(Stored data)
= = =

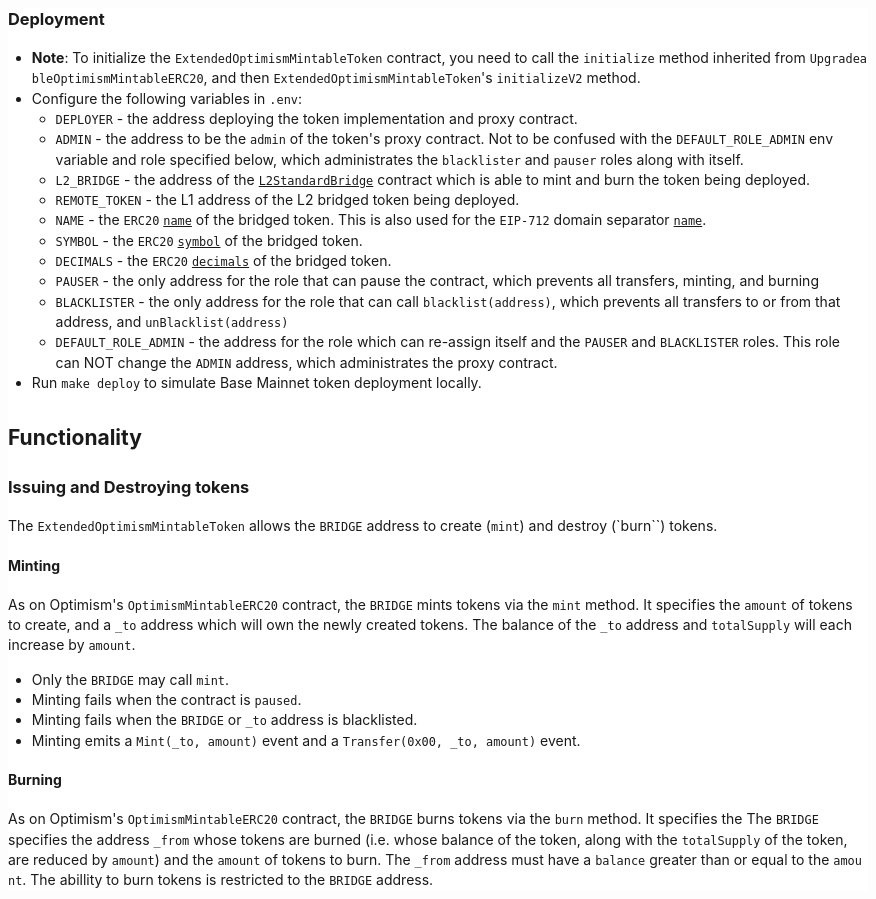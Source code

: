 ### Deployment
* **Note**: To initialize the `ExtendedOptimismMintableToken` contract, you need to call the `initialize` method inherited from `UpgradeableOptimismMintableERC20`, and then  `ExtendedOptimismMintableToken`'s `initializeV2` method.
* Configure the following variables in `.env`:
    * `DEPLOYER` - the address deploying the token implementation and proxy contract.
    * `ADMIN` - the address to be the `admin` of the token's proxy contract. Not to be confused with the `DEFAULT_ROLE_ADMIN` env variable and role specified below, which administrates the `blacklister` and `pauser` roles along with itself.
    * `L2_BRIDGE` - the address of the [`L2StandardBridge`](https://github.com/ethereum-optimism/optimism/blob/0f07717bf06c2278bbccc9c62cad30731beeb322/packages/contracts-bedrock/contracts/L2/L2StandardBridge.sol) contract which is able to mint and burn the token being deployed.
    * `REMOTE_TOKEN` - the L1 address of the L2 bridged token being deployed.
    * `NAME` - the `ERC20` [`name`](https://eips.ethereum.org/EIPS/eip-20#name) of the bridged token. This is also used for the `EIP-712` domain separator [`name`](https://eips.ethereum.org/EIPS/eip-712#definition-of-domainseparator).
    * `SYMBOL` - the `ERC20` [`symbol`](https://eips.ethereum.org/EIPS/eip-20#symbol) of the bridged token.
    * `DECIMALS` - the `ERC20` [`decimals`](https://eips.ethereum.org/EIPS/eip-20#decimals) of the bridged token.
    * `PAUSER` - the only address for the role that can pause the contract, which prevents all transfers, minting, and burning
    * `BLACKLISTER` - the only address for the role that can call `blacklist(address)`, which prevents all transfers to or from that address, and `unBlacklist(address)`
    * `DEFAULT_ROLE_ADMIN` - the address for the role which can re-assign itself and the `PAUSER` and `BLACKLISTER` roles. This role can NOT change the `ADMIN` address, which administrates the proxy contract.
* Run `make deploy` to simulate Base Mainnet token deployment locally.


## Functionality 

### Issuing and Destroying tokens
The `ExtendedOptimismMintableToken` allows the `BRIDGE` address to create (`mint`) and destroy (`burn``) tokens.

#### Minting
As on Optimism's `OptimismMintableERC20` contract, the `BRIDGE` mints tokens via the `mint` method. It specifies the
`amount` of tokens to create, and a `_to` address which will own the newly
created tokens. The balance of the `_to` address and `totalSupply` will each
increase by `amount`. 

- Only the `BRIDGE` may call `mint`.
- Minting fails when the contract is `paused`.
- Minting fails when the `BRIDGE` or `_to` address is blacklisted.
- Minting emits a `Mint(_to, amount)` event and a
  `Transfer(0x00, _to, amount)` event.

#### Burning
As on Optimism's `OptimismMintableERC20` contract, the `BRIDGE` burns tokens via the `burn` method. It specifies the
The `BRIDGE` specifies the address `_from` whose tokens are burned (i.e. whose balance of the token, along with the `totalSupply` of the token, are reduced by `amount`) and the 
`amount` of tokens to burn. The `_from` address must have a `balance` greater than
or equal to the `amount`. The abillity to burn tokens is restricted to the `BRIDGE` address.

= = =

> _What you should do_
Write down exactly the span of lines above from the one containing "and proxy contract." to the one containing "bridged token being deployed.", both ends included.

> _Output for this exercise_
    * `DEPLOYER` - the address deploying the token implementation and proxy contract.
    * `ADMIN` - the address to be the `admin` of the token's proxy contract. Not to be confused with the `DEFAULT_ROLE_ADMIN` env variable and role specified below, which administrates the `blacklister` and `pauser` roles along with itself.
    * `L2_BRIDGE` - the address of the [`L2StandardBridge`](https://github.com/ethereum-optimism/optimism/blob/0f07717bf06c2278bbccc9c62cad30731beeb322/packages/contracts-bedrock/contracts/L2/L2StandardBridge.sol) contract which is able to mint and burn the token being deployed.
    * `REMOTE_TOKEN` - the L1 address of the L2 bridged token being deployed.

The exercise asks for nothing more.